(Items listed in a dataset)
------------------------------------------------
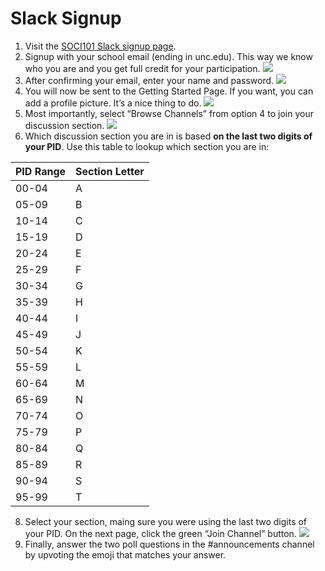 # Slack Signup


1.	Visit the [SOCI101 Slack signup page](https://join.slack.com/t/soci101/shared_invite/zt-kqtl3lnb-vhjyJ6KspryovfM4iLZxoA).
2.	Signup with your school email (ending in unc.edu). This way we know who you are and you get full credit for your participation.
![](../images/join.png)
4.	After confirming your email, enter your name and password.
![](../images/confirm.png)
5.	You will now be sent to the Getting Started Page. If you want, you can add a profile picture. It’s a nice thing to do.
![](../images/pic.png)
6.	Most importantly, select “Browse Channels” from option 4 to join your discussion section.
![](../images/browse.png)
7.	Which discussion section you are in is based **on the last two digits of your PID**. Use this table to lookup which section you are in:

| PID Range | Section Letter|
|-----------|---------|
| 00-04     | A       |
| 05-09     | B       |
| 10-14     | C       |
| 15-19     | D       |
| 20-24     | E       |
| 25-29     | F       |
| 30-34     | G       |
| 35-39     | H       |
| 40-44     | I       |
| 45-49     | J       |
| 50-54     | K       |
| 55-59     | L       |
| 60-64     | M       |
| 65-69     | N       |
| 70-74     | O       |
| 75-79     | P       |
| 80-84     | Q       |
| 85-89     | R       |
| 90-94     | S       |
| 95-99     | T       |

8.	Select your section, maing sure you were using the last two digits of your PID. On the next page, click the green “Join Channel” button.
![](../images/section.png)
9.	Finally, answer the two poll questions in the #announcements channel by upvoting the emoji that matches your answer.
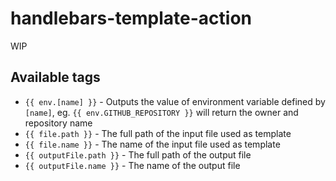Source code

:# handlebars-template-action

WIP

## Available tags

- `{{ env.[name] }}` - Outputs the value of environment variable defined by `[name]`, eg. `{{ env.GITHUB_REPOSITORY }}` will return the owner and repository name
- `{{ file.path }}` - The full path of the input file used as template
- `{{ file.name }}` - The name of the input file used as template
- `{{ outputFile.path }}` - The full path of the output file
- `{{ outputFile.name }}` - The name of the output file
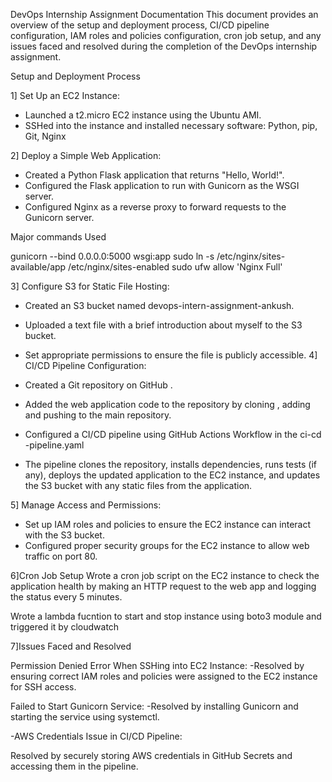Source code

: DevOps Internship Assignment Documentation
This document provides an overview of the setup and deployment process, CI/CD pipeline configuration, IAM roles and policies configuration, cron job setup, and any issues faced and resolved during the completion of the DevOps internship assignment.

Setup and Deployment Process

1] Set Up an EC2 Instance:

- Launched a t2.micro EC2 instance using the Ubuntu AMI.
- SSHed into the instance and installed necessary software: Python, pip, Git, Nginx

2] Deploy a Simple Web Application:

- Created a Python Flask application that returns "Hello, World!".
- Configured the Flask application to run with Gunicorn as the WSGI server.
- Configured Nginx as a reverse proxy to forward requests to the Gunicorn server.

Major commands Used 

gunicorn --bind 0.0.0.0:5000 wsgi:app
sudo ln -s /etc/nginx/sites-available/app /etc/nginx/sites-enabled
sudo ufw allow 'Nginx Full'

3] Configure S3 for Static File Hosting:


- Created an S3 bucket named devops-intern-assignment-ankush.
- Uploaded a text file with a brief introduction about myself to the S3 bucket.
- Set appropriate permissions to ensure the file is publicly accessible.
4] CI/CD Pipeline Configuration:

- Created a Git repository on GitHub .
- Added the web application code to the repository by cloning , adding and pushing to the main repository.
- Configured a CI/CD pipeline using GitHub Actions Workflow in the ci-cd -pipeline.yaml
- The pipeline clones the repository, installs dependencies, runs tests (if any), deploys the updated application to the EC2 instance, and updates the S3 bucket with any static files from the application.


5] Manage Access and Permissions:

- Set up IAM roles and policies to ensure the EC2 instance can interact with the S3 bucket.
- Configured proper security groups for the EC2 instance to allow web traffic on port 80.


6]Cron Job Setup
Wrote a cron job script on the EC2 instance to check the application health by making an HTTP request to the web app and logging the status every 5 minutes.


Wrote a lambda fucntion to start and stop instance using boto3 module and triggered it by cloudwatch


7]Issues Faced and Resolved

Permission Denied Error When SSHing into EC2 Instance:
-Resolved by ensuring correct IAM roles and policies were assigned to the EC2 instance for SSH access.


Failed to Start Gunicorn Service:
-Resolved by installing Gunicorn and starting the service using systemctl.


-AWS Credentials Issue in CI/CD Pipeline:

Resolved by securely storing AWS credentials in GitHub Secrets and accessing them in the pipeline.

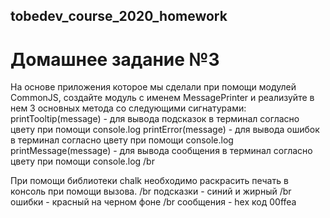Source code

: ## tobedev_course_2020_homework

# Домашнее задание №3

На основе приложения которое мы сделали при помощи модулей CommonJS, создайте модуль с именем MessagePrinter и реализуйте в нем 3 основных метода со следующими сигнатурами:
printTooltip(message) - для вывода подсказок в терминал согласно цвету при помощи console.log
printError(message) - для вывода ошибок в терминал согласно цвету при помощи console.log
printMessage(message) - для вывода сообщения в терминал согласно цвету при помощи console.log /br

При помощи библиотеки chalk необходимо раскрасить печать в консоль при помощи вызова. /br
подсказки - синий и жирный /br
ошибки - красный на черном фоне /br
сообщения - hex код 00ffea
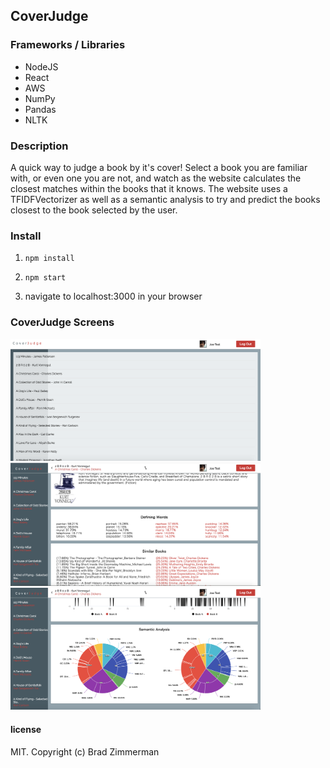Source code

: ## CoverJudge

### Frameworks / Libraries
* NodeJS
* React
* AWS
* NumPy
* Pandas
* NLTK

### Description

A quick way to judge a book by it's cover! Select a book you are familiar with, or even one you are not, and watch as the website calculates the closest matches within the books that it knows.
The website uses a TFIDFVectorizer as well as a semantic analysis to try and predict the books closest to the book selected by the user.

### Install

1. `npm install`

2. `npm start`

3. navigate to localhost:3000 in your browser

### CoverJudge Screens

<img src="./screens/screen_00.png" width="400"/>
<img src="./screens/screen_01.png" width="400"/>
<img src="./screens/screen_02.png" width="400"/>

#### license

MIT. Copyright (c) Brad Zimmerman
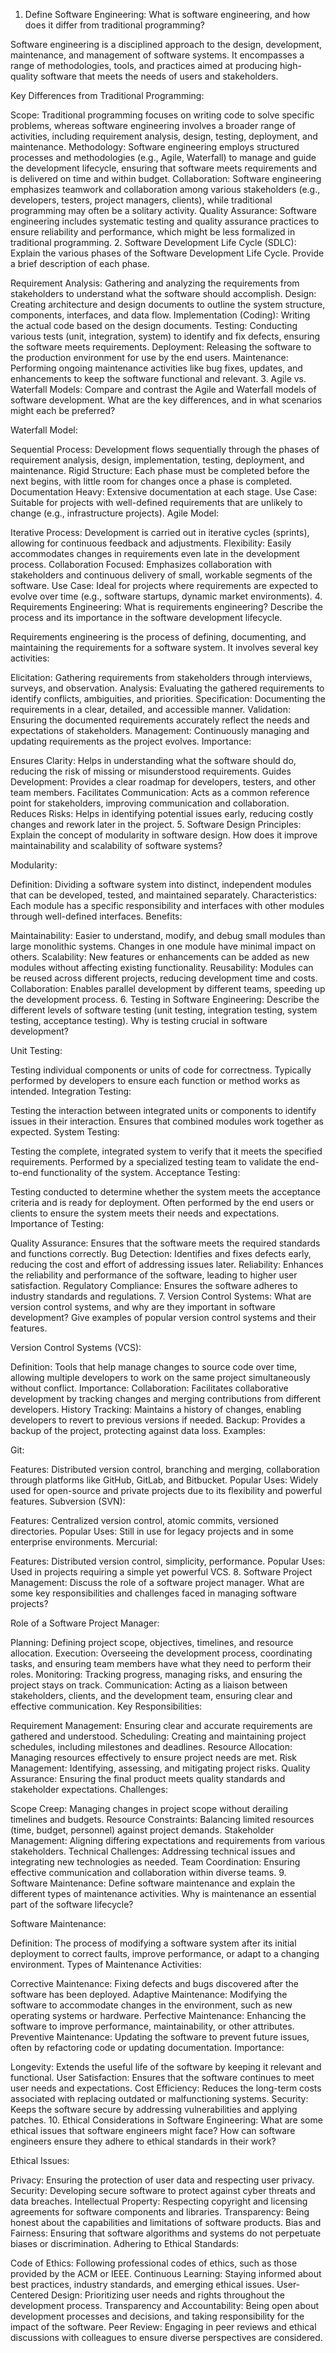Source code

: 1. Define Software Engineering:
What is software engineering, and how does it differ from traditional programming?

Software engineering is a disciplined approach to the design, development, maintenance, and management of software systems. It encompasses a range of methodologies, tools, and practices aimed at producing high-quality software that meets the needs of users and stakeholders.

Key Differences from Traditional Programming:

Scope: Traditional programming focuses on writing code to solve specific problems, whereas software engineering involves a broader range of activities, including requirement analysis, design, testing, deployment, and maintenance.
Methodology: Software engineering employs structured processes and methodologies (e.g., Agile, Waterfall) to manage and guide the development lifecycle, ensuring that software meets requirements and is delivered on time and within budget.
Collaboration: Software engineering emphasizes teamwork and collaboration among various stakeholders (e.g., developers, testers, project managers, clients), while traditional programming may often be a solitary activity.
Quality Assurance: Software engineering includes systematic testing and quality assurance practices to ensure reliability and performance, which might be less formalized in traditional programming.
2. Software Development Life Cycle (SDLC):
Explain the various phases of the Software Development Life Cycle. Provide a brief description of each phase.

Requirement Analysis:
Gathering and analyzing the requirements from stakeholders to understand what the software should accomplish.
Design:
Creating architecture and design documents to outline the system structure, components, interfaces, and data flow.
Implementation (Coding):
Writing the actual code based on the design documents.
Testing:
Conducting various tests (unit, integration, system) to identify and fix defects, ensuring the software meets requirements.
Deployment:
Releasing the software to the production environment for use by the end users.
Maintenance:
Performing ongoing maintenance activities like bug fixes, updates, and enhancements to keep the software functional and relevant.
3. Agile vs. Waterfall Models:
Compare and contrast the Agile and Waterfall models of software development. What are the key differences, and in what scenarios might each be preferred?

Waterfall Model:

Sequential Process: Development flows sequentially through the phases of requirement analysis, design, implementation, testing, deployment, and maintenance.
Rigid Structure: Each phase must be completed before the next begins, with little room for changes once a phase is completed.
Documentation Heavy: Extensive documentation at each stage.
Use Case: Suitable for projects with well-defined requirements that are unlikely to change (e.g., infrastructure projects).
Agile Model:

Iterative Process: Development is carried out in iterative cycles (sprints), allowing for continuous feedback and adjustments.
Flexibility: Easily accommodates changes in requirements even late in the development process.
Collaboration Focused: Emphasizes collaboration with stakeholders and continuous delivery of small, workable segments of the software.
Use Case: Ideal for projects where requirements are expected to evolve over time (e.g., software startups, dynamic market environments).
4. Requirements Engineering:
What is requirements engineering? Describe the process and its importance in the software development lifecycle.

Requirements engineering is the process of defining, documenting, and maintaining the requirements for a software system. It involves several key activities:

Elicitation: Gathering requirements from stakeholders through interviews, surveys, and observation.
Analysis: Evaluating the gathered requirements to identify conflicts, ambiguities, and priorities.
Specification: Documenting the requirements in a clear, detailed, and accessible manner.
Validation: Ensuring the documented requirements accurately reflect the needs and expectations of stakeholders.
Management: Continuously managing and updating requirements as the project evolves.
Importance:

Ensures Clarity: Helps in understanding what the software should do, reducing the risk of missing or misunderstood requirements.
Guides Development: Provides a clear roadmap for developers, testers, and other team members.
Facilitates Communication: Acts as a common reference point for stakeholders, improving communication and collaboration.
Reduces Risks: Helps in identifying potential issues early, reducing costly changes and rework later in the project.
5. Software Design Principles:
Explain the concept of modularity in software design. How does it improve maintainability and scalability of software systems?

Modularity:

Definition: Dividing a software system into distinct, independent modules that can be developed, tested, and maintained separately.
Characteristics: Each module has a specific responsibility and interfaces with other modules through well-defined interfaces.
Benefits:

Maintainability: Easier to understand, modify, and debug small modules than large monolithic systems. Changes in one module have minimal impact on others.
Scalability: New features or enhancements can be added as new modules without affecting existing functionality.
Reusability: Modules can be reused across different projects, reducing development time and costs.
Collaboration: Enables parallel development by different teams, speeding up the development process.
6. Testing in Software Engineering:
Describe the different levels of software testing (unit testing, integration testing, system testing, acceptance testing). Why is testing crucial in software development?

Unit Testing:

Testing individual components or units of code for correctness.
Typically performed by developers to ensure each function or method works as intended.
Integration Testing:

Testing the interaction between integrated units or components to identify issues in their interaction.
Ensures that combined modules work together as expected.
System Testing:

Testing the complete, integrated system to verify that it meets the specified requirements.
Performed by a specialized testing team to validate the end-to-end functionality of the system.
Acceptance Testing:

Testing conducted to determine whether the system meets the acceptance criteria and is ready for deployment.
Often performed by the end users or clients to ensure the system meets their needs and expectations.
Importance of Testing:

Quality Assurance: Ensures that the software meets the required standards and functions correctly.
Bug Detection: Identifies and fixes defects early, reducing the cost and effort of addressing issues later.
Reliability: Enhances the reliability and performance of the software, leading to higher user satisfaction.
Regulatory Compliance: Ensures the software adheres to industry standards and regulations.
7. Version Control Systems:
What are version control systems, and why are they important in software development? Give examples of popular version control systems and their features.

Version Control Systems (VCS):

Definition: Tools that help manage changes to source code over time, allowing multiple developers to work on the same project simultaneously without conflict.
Importance:
Collaboration: Facilitates collaborative development by tracking changes and merging contributions from different developers.
History Tracking: Maintains a history of changes, enabling developers to revert to previous versions if needed.
Backup: Provides a backup of the project, protecting against data loss.
Examples:

Git:

Features: Distributed version control, branching and merging, collaboration through platforms like GitHub, GitLab, and Bitbucket.
Popular Uses: Widely used for open-source and private projects due to its flexibility and powerful features.
Subversion (SVN):

Features: Centralized version control, atomic commits, versioned directories.
Popular Uses: Still in use for legacy projects and in some enterprise environments.
Mercurial:

Features: Distributed version control, simplicity, performance.
Popular Uses: Used in projects requiring a simple yet powerful VCS.
8. Software Project Management:
Discuss the role of a software project manager. What are some key responsibilities and challenges faced in managing software projects?

Role of a Software Project Manager:

Planning: Defining project scope, objectives, timelines, and resource allocation.
Execution: Overseeing the development process, coordinating tasks, and ensuring team members have what they need to perform their roles.
Monitoring: Tracking progress, managing risks, and ensuring the project stays on track.
Communication: Acting as a liaison between stakeholders, clients, and the development team, ensuring clear and effective communication.
Key Responsibilities:

Requirement Management: Ensuring clear and accurate requirements are gathered and understood.
Scheduling: Creating and maintaining project schedules, including milestones and deadlines.
Resource Allocation: Managing resources effectively to ensure project needs are met.
Risk Management: Identifying, assessing, and mitigating project risks.
Quality Assurance: Ensuring the final product meets quality standards and stakeholder expectations.
Challenges:

Scope Creep: Managing changes in project scope without derailing timelines and budgets.
Resource Constraints: Balancing limited resources (time, budget, personnel) against project demands.
Stakeholder Management: Aligning differing expectations and requirements from various stakeholders.
Technical Challenges: Addressing technical issues and integrating new technologies as needed.
Team Coordination: Ensuring effective communication and collaboration within diverse teams.
9. Software Maintenance:
Define software maintenance and explain the different types of maintenance activities. Why is maintenance an essential part of the software lifecycle?

Software Maintenance:

Definition: The process of modifying a software system after its initial deployment to correct faults, improve performance, or adapt to a changing environment.
Types of Maintenance Activities:

Corrective Maintenance:
Fixing defects and bugs discovered after the software has been deployed.
Adaptive Maintenance:
Modifying the software to accommodate changes in the environment, such as new operating systems or hardware.
Perfective Maintenance:
Enhancing the software to improve performance, maintainability, or other attributes.
Preventive Maintenance:
Updating the software to prevent future issues, often by refactoring code or updating documentation.
Importance:

Longevity: Extends the useful life of the software by keeping it relevant and functional.
User Satisfaction: Ensures that the software continues to meet user needs and expectations.
Cost Efficiency: Reduces the long-term costs associated with replacing outdated or malfunctioning systems.
Security: Keeps the software secure by addressing vulnerabilities and applying patches.
10. Ethical Considerations in Software Engineering:
What are some ethical issues that software engineers might face? How can software engineers ensure they adhere to ethical standards in their work?

Ethical Issues:

Privacy: Ensuring the protection of user data and respecting user privacy.
Security: Developing secure software to protect against cyber threats and data breaches.
Intellectual Property: Respecting copyright and licensing agreements for software components and libraries.
Transparency: Being honest about the capabilities and limitations of software products.
Bias and Fairness: Ensuring that software algorithms and systems do not perpetuate biases or discrimination.
Adhering to Ethical Standards:

Code of Ethics: Following professional codes of ethics, such as those provided by the ACM or IEEE.
Continuous Learning: Staying informed about best practices, industry standards, and emerging ethical issues.
User-Centered Design: Prioritizing user needs and rights throughout the development process.
Transparency and Accountability: Being open about development processes and decisions, and taking responsibility for the impact of the software.
Peer Review: Engaging in peer reviews and ethical discussions with colleagues to ensure diverse perspectives are considered.
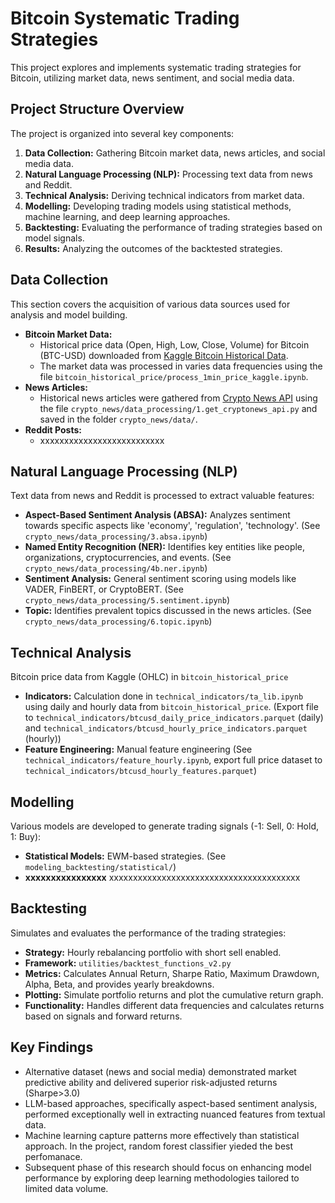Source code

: # Bitcoin Systematic Trading Strategies

This project explores and implements systematic trading strategies for Bitcoin, utilizing market data, news sentiment, and social media data.

## Project Structure Overview

The project is organized into several key components:

1. **Data Collection:** Gathering Bitcoin market data, news articles, and social media data.
2. **Natural Language Processing (NLP):** Processing text data from news and Reddit.
3. **Technical Analysis:** Deriving technical indicators from market data.
4. **Modelling:** Developing trading models using statistical methods, machine learning, and deep learning approaches.
5. **Backtesting:** Evaluating the performance of trading strategies based on model signals.
6. **Results:** Analyzing the outcomes of the backtested strategies.

## Data Collection

This section covers the acquisition of various data sources used for analysis and model building.

* **Bitcoin Market Data:**
  * Historical price data (Open, High, Low, Close, Volume) for Bitcoin (BTC-USD) downloaded from [Kaggle Bitcoin Historical Data](https://www.kaggle.com/datasets/mczielinski/bitcoin-historical-data).
  * The market data was processed in varies data frequencies using the file `bitcoin_historical_price/process_1min_price_kaggle.ipynb`.
* **News Articles:**
  * Historical news articles were gathered from [Crypto News API](https://cryptonews-api.com/) using the file `crypto_news/data_processing/1.get_cryptonews_api.py` and saved in the folder `crypto_news/data/`.
* **Reddit Posts:**
  * xxxxxxxxxxxxxxxxxxxxxxxxxx

## Natural Language Processing (NLP)

Text data from news and Reddit is processed to extract valuable features:

* **Aspect-Based Sentiment Analysis (ABSA):** Analyzes sentiment towards specific aspects like 'economy', 'regulation', 'technology'. (See `crypto_news/data_processing/3.absa.ipynb`)
* **Named Entity Recognition (NER):** Identifies key entities like people, organizations, cryptocurrencies, and events. (See `crypto_news/data_processing/4b.ner.ipynb`)
* **Sentiment Analysis:** General sentiment scoring using models like VADER, FinBERT, or CryptoBERT. (See `crypto_news/data_processing/5.sentiment.ipynb`)
* **Topic:** Identifies prevalent topics discussed in the news articles. (See `crypto_news/data_processing/6.topic.ipynb`)

## Technical Analysis

Bitcoin price data from Kaggle (OHLC) in `bitcoin_historical_price`

* **Indicators:** Calculation done in `technical_indicators/ta_lib.ipynb` using daily and hourly data from `bitcoin_historical_price`.
  (Export file to `technical_indicators/btcusd_daily_price_indicators.parquet` (daily) and `technical_indicators/btcusd_hourly_price_indicators.parquet` (hourly))
* **Feature Engineering:** Manual feature engineering (See `technical_indicators/feature_hourly.ipynb`, export full price dataset to `technical_indicators/btcusd_hourly_features.parquet`)
  
## Modelling

Various models are developed to generate trading signals (-1: Sell, 0: Hold, 1: Buy):

* **Statistical Models:** EWM-based strategies. (See `modeling_backtesting/statistical/`)
* **xxxxxxxxxxxxxxxx** xxxxxxxxxxxxxxxxxxxxxxxxxxxxxxxxxxxxxxxx

## Backtesting

Simulates and evaluates the performance of the trading strategies:

* **Strategy:** Hourly rebalancing portfolio with short sell enabled.
* **Framework:** `utilities/backtest_functions_v2.py`
* **Metrics:** Calculates Annual Return, Sharpe Ratio, Maximum Drawdown, Alpha, Beta, and provides yearly breakdowns.
* **Plotting:** Simulate portfolio returns and plot the cumulative return graph.
* **Functionality:** Handles different data frequencies and calculates returns based on signals and forward returns.

## Key Findings

* Alternative dataset (news and social media) demonstrated market predictive ability and delivered superior risk-adjusted returns (Sharpe>3.0)
* LLM-based approaches, specifically aspect-based sentiment analysis, performed exceptionally well in extracting nuanced features from textual data.
* Machine learning capture patterns more effectively than statistical approach. In the project, random forest classifier yieded the best perfomanace.
* Subsequent phase of this research should focus on enhancing model performance by exploring deep learning methodologies tailored to limited data volume.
------------------------------------------------
● Exercise
Only the lines from the top of the records through the line with "your section, maing" belong in the copy; write them out exactly, leaving out pictures.

● Result of the task
 # Slack Signup


1.	Visit the [SOCI101 Slack signup page](https://join.slack.com/t/soci101/shared_invite/zt-kqtl3lnb-vhjyJ6KspryovfM4iLZxoA).
2.	Signup with your school email (ending in unc.edu). This way we know who you are and you get full credit for your participation.
![](../images/join.png)
4.	After confirming your email, enter your name and password.
![](../images/confirm.png)
5.	You will now be sent to the Getting Started Page. If you want, you can add a profile picture. It’s a nice thing to do.
![](../images/pic.png)
6.	Most importantly, select “Browse Channels” from option 4 to join your discussion section.
![](../images/browse.png)
7.	Which discussion section you are in is based **on the last two digits of your PID**. Use this table to lookup which section you are in:

| PID Range | Section Letter|
|-----------|---------|
| 00-04     | A       |
| 05-09     | B       |
| 10-14     | C       |
| 15-19     | D       |
| 20-24     | E       |
| 25-29     | F       |
| 30-34     | G       |
| 35-39     | H       |
| 40-44     | I       |
| 45-49     | J       |
| 50-54     | K       |
| 55-59     | L       |
| 60-64     | M       |
| 65-69     | N       |
| 70-74     | O       |
| 75-79     | P       |
| 80-84     | Q       |
| 85-89     | R       |
| 90-94     | S       |
| 95-99     | T       |

8.	Select your section, maing sure you were using the last two digits of your PID. On the next page, click the green “Join Channel” button.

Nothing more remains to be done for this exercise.